Critique : It Follows – Piégée

Affiche du film It Follows de David Robert Mitchell. Nous y voyons la comédienne Maika Monroe dans une piscine. L'affiche est très sombre.

Après avoir eu un rapport sexuel, une adolescente est suivie par une présence menaçante. Capable de prendre n’importe quelle forme, la chose avance sans relâche vers sa proie pour la tuer. Voici le pitch peu fourni d’It Follows, salué au dernier Festival de Gérardmer par le jury de Christophe Gans. Si l’on était sceptiques vis-à-vis de l’idée de départ, il faut néanmoins reconnaître que l’esthétique de l’œuvre est impeccable et qu’elle propose des passages entre réalité et cauchemar extrêmement efficaces.

Il y a tout d’abord cette musique électronique et ce tournage dans une petite banlieue américaine qui rappellent fortement John Carpenter, influence majeure du réalisateur David Robert Mitchell. L’ouverture toute en tension nous plonge dans une ambiance digne de Halloween. Cependant, à l’inverse de l’imposant Michael Myers, la menace est invisible et Mitchell installe un climat de paranoïa qui fait toute la force du film. Dès que la créature se met à suivre l’héroïne, interprétée par Maika Monroe, It Follows oscille entre moments de fausse tranquillité et arrivées subites de l’ennemi. Rusé, Mitchell ne parsème son long métrage que de deux ou trois jump scares brillamment utilisés.

Le reste du temps, il nous met face aux réactions de l’héroïne et ses amis. It Follows présente une bande d’adolescents soudés qui fuient ensemble le danger. Le réalisateur ne passe pas par les habituelles remises en question des proches.

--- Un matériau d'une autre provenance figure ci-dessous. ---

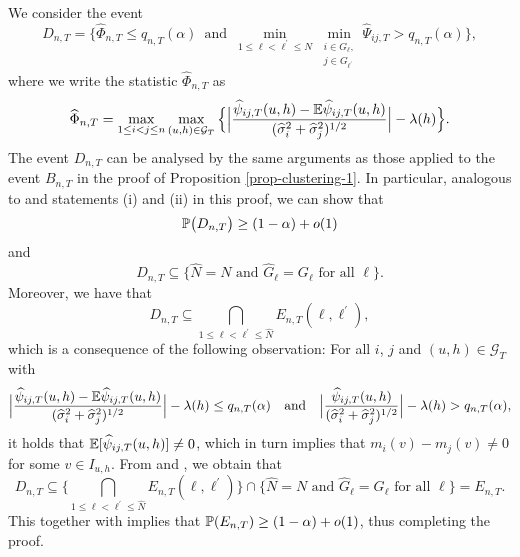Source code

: \documentclass[a4paper,12pt]{article}
\makeatletter
\renewcommand{\eqref}[1]{\tagform@{\ref{#1}}}
\makeatother
\begin{document}
We consider the event
\[ D_{n,T} = \Big\{ \widehat{\Phi}_{n,T} \le q_{n,T}(\alpha) \, \text{ and } \,  \min_{1 \le \ell < \ell^\prime \le N} \min_{\substack{i \in G_\ell, \\ j \in G_{\ell^\prime}}} \widehat{\Psi}_{ij,T} > q_{n,T}(\alpha) \Big\}, \]
where we write the statistic $\widehat{\Phi}_{n,T}$ as
\[ \widehat{\Phi}_{n,T} = \max_{1 \le i < j \le n} \max_{(u,h) \in \mathcal{G}_T} \Big\{ \Big| \frac{\widehat{\psi}_{ij,T}(u,h)- \mathbb{E} \widehat{\psi}_{ij,T}(u,h)} {(\widehat{\sigma}_i^2 + \widehat{\sigma}_j^2)^{1/2}} \Big| - \lambda(h) \Big \}. \]
The event $D_{n,T}$ can be analysed by the same arguments as those applied to the event $B_{n,T}$ in the proof of Proposition \ref{prop-clustering-1}. In particular, analogous to \eqref{eq2-prop-clustering-1} and statements (i) and (ii) in this proof, we can show that
\begin{equation}\label{eq1-prop-clustering-2}
\mathbb{P} \big( D_{n,T} \big) \ge (1-\alpha) + o(1)
\end{equation}
and 
\begin{equation}\label{eq2-prop-clustering-2}
D_{n,T} \subseteq \big\{ \widehat{N} = N \text{ and } \widehat{G}_\ell = G_\ell \text{ for all } \ell \big\}.
\end{equation}
Moreover, we have that
\begin{equation}\label{eq3-prop-clustering-2}
D_{n,T} \subseteq \bigcap_{1 \le \ell < \ell^\prime \le \widehat{N}} E_{n,T}(\ell,\ell^\prime),
\end{equation}
which is a consequence of the following observation: For all $i$, $j$ and $(u,h) \in \mathcal{G}_T$ with 
\[ \Big|\frac{\widehat{\psi}_{ij,T}(u,h) - \mathbb{E} \widehat{\psi}_{ij,T}(u,h)}{(\widehat{\sigma}_i^2 + \widehat{\sigma}_j^2)^{1/2}}\Big| - \lambda(h) \le q_{n,T}(\alpha) \quad \text{and} \quad \Big|\frac{\widehat{\psi}_{ij,T}(u,h)}{(\widehat{\sigma}_i^2 + \widehat{\sigma}_j^2)^{1/2}}\Big| - \lambda(h) > q_{n,T}(\alpha), \]
it holds that $\mathbb{E}[\widehat{\psi}_{ij,T}(u,h)] \ne 0$, which in turn implies that $m_i(v) - m_j(v) \ne 0$ for some $v \in I_{u,h}$. From \eqref{eq2-prop-clustering-2} and \eqref{eq3-prop-clustering-2}, we obtain that 
\[ D_{n,T} \subseteq \Big\{ \bigcap_{1 \le \ell < \ell^\prime \le \widehat{N}} E_{n,T}(\ell,\ell^\prime) \Big\} \cap \big\{ \widehat{N} = N \text{ and } \widehat{G}_\ell = G_\ell \text{ for all } \ell \big\} = E_{n,T}. \] 
This together with \eqref{eq1-prop-clustering-2} implies that $\mathbb{P}(E_{n,T}) \ge (1-\alpha) + o(1)$, thus completing the proof. 
\end{document}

Ne cherchant aucune rationalité, il souhaite au contraire mettre en avant les états d’esprit de chacun face à leur peur. A travers ses cinq personnages, ils dévoilent des natures courageuses mais réservées, ainsi que d’autres plus affirmées qui se laisseront prendre au piège. C’est en cela que le rapport à la sexualité est intéressant. Il s’agit de l’élément déclencheur du compte à rebours et là où certains ont vu en It Follows une œuvre sexiste, nous y avons trouvé le récit d’une adolescente qui n’est pas prête à tout sacrifier pour survivre et qui fait preuve de beaucoup plus de courage que ses partenaires.

Photo de Maika Monroe dans le film It Follows. L'actrice est en sous-vêtements, ligotée sur une chaise sous un pont. Elle est effrayée. Un jeune homme tenant une lampe torche se tient derrière elle.

A l’inverse de nombreux films d’horreur qui jouent des clichés de l’adolescence et réduisent leurs protagonistes au rang de fêtards débiles, It Follows met en avant des individus calmes et réfléchis qui font preuve d’une solidarité surprenante. A travers certains dialogues et regards lointains, Maika Monroe révèle une vraie sensibilité. Ses rapports amoureux sont présentés de manière simple. S’ils s’avèrent cruels, son personnage se pose rarement en victime, préférant au contraire trouver une solution pour éradiquer la menace. Nous retrouvons là un personnage fort et intelligent bien plus proche de la Laurie Strode de Halloween que des ringards dépassés présents dans tous les remakes des œuvres cultes des années 80 (Freddy, les griffes de la nuit ; Carrie, la vengeance).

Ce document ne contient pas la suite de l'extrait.